In any case, your comment got me thinking about why that is, and what the most significant factors are—weight vs. width, etc. I’m not so sure that how quick a ski feels isn’t a function of width, at least in part, and I’m not sure it’s only a function of a ski’s weight, either, but you’re right in that weight definitely plays a role.
Tipping a 115mm-underfoot ski on edge to 30 degrees (or from one edge to the other) seems to take more effort / leverage than it does on a 85mm-underfoot ski. Why? I’m no engineer, but it would seem to have something to do with the distance between the center of your boot sole to the edge of the ski. If you put a candle on a holder with a very narrow base, it will take less force to tip it over than if you put that same candle on a holder with a very wide base. (All you scientifically-inclined readers out there, please feel free to chime in with a better, more sophisticated explanation, as I’m sure there is one.)

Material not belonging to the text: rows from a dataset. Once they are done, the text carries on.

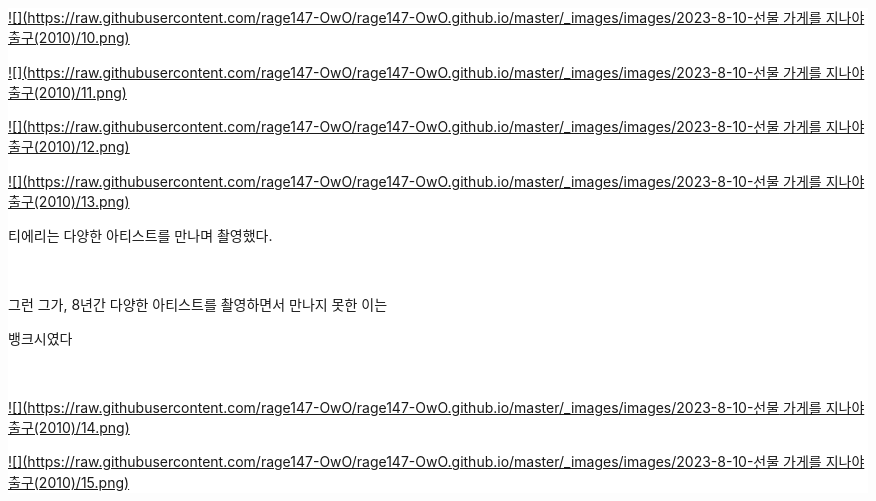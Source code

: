 

 



[![](https://raw.githubusercontent.com/rage147-OwO/rage147-OwO.github.io/master/_images/images/2023-8-10-선물 가게를 지나야 출구(2010)/10.png)](#)








[![](https://raw.githubusercontent.com/rage147-OwO/rage147-OwO.github.io/master/_images/images/2023-8-10-선물 가게를 지나야 출구(2010)/11.png)](#)








[![](https://raw.githubusercontent.com/rage147-OwO/rage147-OwO.github.io/master/_images/images/2023-8-10-선물 가게를 지나야 출구(2010)/12.png)](#)








[![](https://raw.githubusercontent.com/rage147-OwO/rage147-OwO.github.io/master/_images/images/2023-8-10-선물 가게를 지나야 출구(2010)/13.png)](#)








티에리는 다양한 아티스트를 만나며 촬영했다. 

​

그런 그가, 8년간 다양한 아티스트를 촬영하면서 만나지 못한 이는

뱅크시였다

​





 



[![](https://raw.githubusercontent.com/rage147-OwO/rage147-OwO.github.io/master/_images/images/2023-8-10-선물 가게를 지나야 출구(2010)/14.png)](#)








[![](https://raw.githubusercontent.com/rage147-OwO/rage147-OwO.github.io/master/_images/images/2023-8-10-선물 가게를 지나야 출구(2010)/15.png)](#)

So I don’t think we can rule out width, but you’re right in mentioning weight because (in keeping with my weird candle analogy) the weight of the base of the candle does affect how easy it is to topple the candle. So at what point does the weight of the base play more of a role in keeping the candle upright than the width of the base? What’s going to feel quicker – a narrower, heavy ski, or a wider, lighter ski?
At 124mm-underfoot the 188cm Line Magnum Opus is going to feel quicker than the 108mm-wide 188cm Armada Invictus, in part because the Opus is lighter (+1 for weight). Would a very heavy, 68mm-wide slalom ski with a race system binding on it feel quicker than, say, the 110mm-wide Volkl V-Werks Katana? Probably (+1 for width).
So lighter (but wider) can be quicker, but it’s not always the case. Weight and width are only two of many more variables in ski design. Sidecut, effective edge, length, flex, swing weight (how the weight is distributed on the ski, which is different from a ski’s overall weight), not to mention snow conditions, all play a role in how quickly and easily you’re able to get a ski from one turn to the next, or how hard it is to do so.
That’s why we really do try to communicate the particulars of a ski, keeping in mind all of these factors. But, clearly, even then, we’re still liable to misspeak now and again. In any case, thanks for prompting this little thought experiment, and helping me stay on point. :)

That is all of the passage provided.